Today I didn´t have any classes but I went to school anyways to have a tutorial with a teacher to get help with my midi-controller. I´m really bad at technical and electronic things and even though I watched like twenty youtube videos I still don´t understand. He help me find the software so now I can actually use it but I know I will need more help. We have three semesters in our school and for each we have six tutorials that are twenty minutes long. We can book it with any teacher and get help with whatever questions we might have. It´s great but enoying that they are so short and you can´t book two after each other.
Afterwards I had booked a rehearsal room to practise drums and piano. It was a long time since I played and really felt it. I wasn´t in a good mood though. I´ve been feeling a little down this last two days and I hope it´s just hormones because life is still great in general. I did a performance with the crew again on saturday at Venus. I was in a way better mood then. Lucia was also there and we had some bears and looked at dildos. Afterwards we all went to Kitkat. It was fun but I felt a bit oversocialised so I went home quite early.

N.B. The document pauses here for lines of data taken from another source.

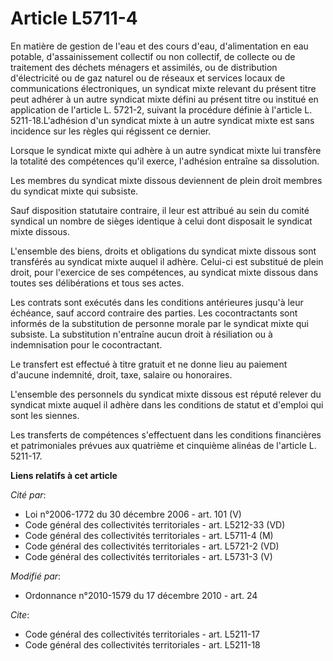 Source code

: # Article L5711-4

En matière de gestion de l'eau et des cours d'eau, d'alimentation en eau potable, d'assainissement collectif ou non
collectif, de collecte ou de traitement des déchets ménagers et assimilés, ou de distribution d'électricité ou de gaz naturel
ou de réseaux et services locaux de communications électroniques, un syndicat mixte relevant du présent titre peut adhérer à
un autre syndicat mixte défini au présent titre ou institué en application de l'article L. 5721-2, suivant la procédure
définie à l'article L. 5211-18.L'adhésion d'un syndicat mixte à un autre syndicat mixte est sans incidence sur les règles qui
régissent ce dernier. 

Lorsque le syndicat mixte qui adhère à un autre syndicat mixte lui transfère la totalité des compétences qu'il exerce,
l'adhésion entraîne sa dissolution. 

Les membres du syndicat mixte dissous deviennent de plein droit membres du syndicat mixte qui subsiste. 

Sauf disposition statutaire contraire, il leur est attribué au sein du comité syndical un nombre de sièges identique à celui
dont disposait le syndicat mixte dissous.

L'ensemble des biens, droits et obligations du syndicat mixte dissous sont transférés au syndicat mixte auquel il adhère.
Celui-ci est substitué de plein droit, pour l'exercice de ses compétences, au syndicat mixte dissous dans toutes ses
délibérations et tous ses actes. 

Les contrats sont exécutés dans les conditions antérieures jusqu'à leur échéance, sauf accord contraire des parties. Les
cocontractants sont informés de la substitution de personne morale par le syndicat mixte qui subsiste. La substitution
n'entraîne aucun droit à résiliation ou à indemnisation pour le cocontractant. 

Le transfert est effectué à titre gratuit et ne donne lieu au paiement d'aucune indemnité, droit, taxe, salaire ou
honoraires.

L'ensemble des personnels du syndicat mixte dissous est réputé relever du syndicat mixte auquel il adhère dans les conditions
de statut et d'emploi qui sont les siennes. 

Les transferts de compétences s'effectuent dans les conditions financières et patrimoniales prévues aux quatrième et
cinquième alinéas de l'article L. 5211-17.

**Liens relatifs à cet article**

_Cité par_:

  - Loi n°2006-1772 du 30 décembre 2006 - art. 101 (V)
  - Code général des collectivités territoriales - art. L5212-33 (VD)
  - Code général des collectivités territoriales - art. L5711-4 (M)
  - Code général des collectivités territoriales - art. L5721-2 (VD)
  - Code général des collectivités territoriales - art. L5731-3 (V)

_Modifié par_:

  - Ordonnance n°2010-1579 du 17 décembre 2010 - art. 24

_Cite_:

  - Code général des collectivités territoriales - art. L5211-17
  - Code général des collectivités territoriales - art. L5211-18
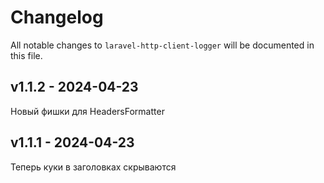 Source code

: # Changelog

All notable changes to `laravel-http-client-logger` will be documented in this file.

## v1.1.2 - 2024-04-23

Новый фишки для HeadersFormatter

## v1.1.1 - 2024-04-23

Теперь куки в заголовках скрываются
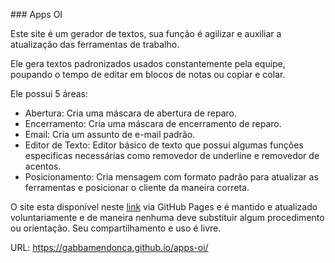 ### Apps OI

Este site é um gerador de textos, sua função é agilizar e auxiliar a atualização das ferramentas de trabalho.

Ele gera textos padronizados usados constantemente pela equipe,
poupando o tempo de editar em blocos de notas ou copiar e colar.

Ele possui 5 áreas:

- Abertura: Cria uma máscara de abertura de reparo.
- Encerramento: Cria uma máscara de encerramento de reparo.
- Email: Cria um assunto de e-mail padrão.
- Editor de Texto: Editor básico de texto que possui algumas funções especificas necessárias como removedor de underline e removedor de acentos.
- Posicionamento: Cria mensagem com formato padrão para atualizar as ferramentas e posicionar o cliente da maneira correta.

O site esta disponível neste [link](https://gabbamendonca.github.io/apps-oi/) via GitHub Pages e é mantido e atualizado voluntariamente e de maneira nenhuma deve substituir algum procedimento ou orientação.
Seu compartilhamento e uso é livre.

URL: <https://gabbamendonca.github.io/apps-oi/> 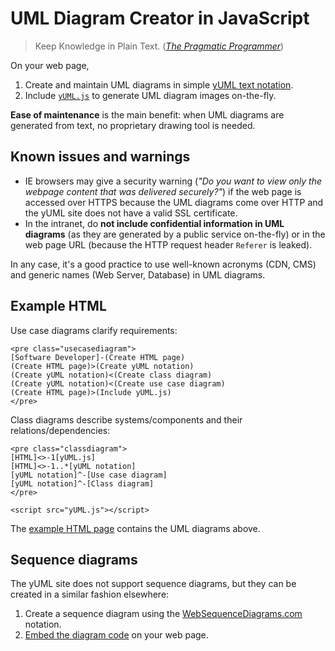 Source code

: # UML Diagram Creator in JavaScript

> Keep Knowledge in Plain Text. ([_The Pragmatic Programmer_](https://en.wikipedia.org/wiki/The_Pragmatic_Programmer))

On your web page,

1. Create and maintain UML diagrams in simple [yUML text notation](http://yuml.me/).
1. Include [`yUML.js`](https://jyrheikk.github.io/js/yUML.js) to generate UML diagram images on-the-fly.

**Ease of maintenance** is the main benefit: when UML diagrams are generated from text, no proprietary drawing tool is needed.

## Known issues and warnings

* IE browsers may give a security warning (_"Do you want to view only the webpage content that was delivered securely?"_) if the web page is accessed over HTTPS because the UML diagrams come over HTTP and the yUML site does not have a valid SSL certificate.
* In the intranet, do **not include confidential information in UML diagrams** (as they are generated by a public service on-the-fly) or in the web page URL (because the HTTP request header `Referer` is leaked).

In any case, it's a good practice to use well-known acronyms (CDN, CMS) and generic names (Web Server, Database) in UML diagrams.

## Example HTML

Use case diagrams clarify requirements:

    <pre class="usecasediagram">
    [Software Developer]-(Create HTML page)
    (Create HTML page)>(Create yUML notation)
    (Create yUML notation)<(Create class diagram)
    (Create yUML notation)<(Create use case diagram)
    (Create HTML page)>(Include yUML.js)
    </pre>

Class diagrams describe systems/components and their relations/dependencies:

    <pre class="classdiagram">
    [HTML]<>-1[yUML.js]
    [HTML]<>-1..*[yUML notation]
    [yUML notation]^-[Use case diagram]
    [yUML notation]^-[Class diagram]
    </pre>

    <script src="yUML.js"></script>

The [example HTML page](https://jyrheikk.github.io/html/example-yuml-js.html) contains the UML diagrams above.

## Sequence diagrams

The yUML site does not support sequence diagrams, but they can be created in a similar fashion elsewhere:

1. Create a sequence diagram using the [WebSequenceDiagrams.com](https://www.websequencediagrams.com/) notation.
1. [Embed the diagram code](http://www.websequencediagrams.com/embedding.html) on your web page.
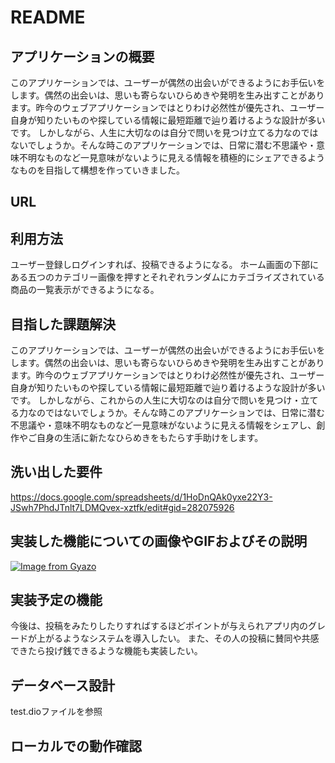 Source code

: # README

## アプリケーションの概要
このアプリケーションでは、ユーザーが偶然の出会いができるようにお手伝いをします。偶然の出会いは、思いも寄らないひらめきや発明を生み出すことがあります。昨今のウェブアプリケーションではとりわけ必然性が優先され、ユーザー自身が知りたいものや探している情報に最短距離で辿り着けるような設計が多いです。
しかしながら、人生に大切なのは自分で問いを見つけ立てる力なのではないでしょうか。そんな時このアプリケーションでは、日常に潜む不思議や・意味不明なものなど一見意味がないように見える情報を積極的にシェアできるようなものを目指して構想を作っていきました。

## URL

## 利用方法
ユーザー登録しログインすれば、投稿できるようになる。
ホーム画面の下部にある五つのカテゴリー画像を押すとそれぞれランダムにカテゴライズされている商品の一覧表示ができるようになる。

## 目指した課題解決
このアプリケーションでは、ユーザーが偶然の出会いができるようにお手伝いをします。偶然の出会いは、思いも寄らないひらめきや発明を生み出すことがあります。昨今のウェブアプリケーションではとりわけ必然性が優先され、ユーザー自身が知りたいものや探している情報に最短距離で辿り着けるような設計が多いです。
しかしながら、これからの人生に大切なのは自分で問いを見つけ・立てる力なのではないでしょうか。そんな時このアプリケーションでは、日常に潜む不思議や・意味不明なものなど一見意味がないように見える情報をシェアし、創作やご自身の生活に新たなひらめきをもたらす手助けをします。


## 洗い出した要件
https://docs.google.com/spreadsheets/d/1HoDnQAk0yxe22Y3-JSwh7PhdJTnlt7LDMQvex-xztfk/edit#gid=282075926

## 実装した機能についての画像やGIFおよびその説明
[![Image from Gyazo](https://i.gyazo.com/489d1107b9272d8bdd97807619e5cf74.gif)](https://gyazo.com/489d1107b9272d8bdd97807619e5cf74)

## 実装予定の機能
今後は、投稿をみたりしたりすればするほどポイントが与えられアプリ内のグレードが上がるようなシステムを導入したい。
また、その人の投稿に賛同や共感できたら投げ銭できるような機能も実装したい。

## データベース設計
test.dioファイルを参照

## ローカルでの動作確認
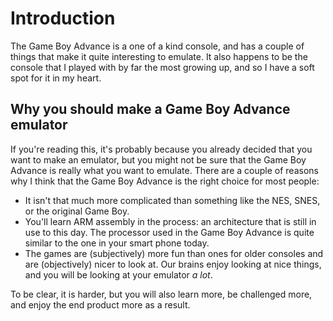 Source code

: # Introduction

The Game Boy Advance is a one of a kind console, and has a couple of things that
make it quite interesting to emulate. It also happens to be the console that I
played with by far the most growing up, and so I have a soft spot for it in my
heart.

## Why you should make a Game Boy Advance emulator
If you're reading this, it's probably because you already decided that you want
to make an emulator, but you might not be sure that the Game Boy Advance is
really what you want to emulate. There are a couple of reasons why I think that
the Game Boy Advance is the right choice for most people:

- It isn't that much more complicated than something like the NES, SNES, or the
original Game Boy.
- You'll learn ARM assembly in the process: an architecture that is still in use
to this day. The processor used in the Game Boy Advance is quite similar to the
one in your smart phone today.
- The games are (subjectively) more fun than ones for older consoles and are
(objectively) nicer to look at. Our brains enjoy looking at nice things, and
you will be looking at your emulator *a lot*.

To be clear, it is harder, but you will also learn more, be challenged more, and
enjoy the end product more as a result.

I spent both Sunday and Monday alone and I really feel how I´m getting back into my own mind. I´ve been living on the outside a lot lately and haven´t fully been in contact with my inner self. Now I´m feeling a bit dissociated though I´m having some flashbacks to how my life used to be and feel like, it´s been changing so much and so many times which confuses my view over everything. Don´t get me wrong here, I know where I am but I´m still not really grounded in my mind. Because other places and times also exist and I´m there in the thoughts sometimes. I´m dreaming about things connected with my past which also affects me. I don´t think it´s in a bad way but it´s a deeper feeling of life even if I don´t get deeper into anything.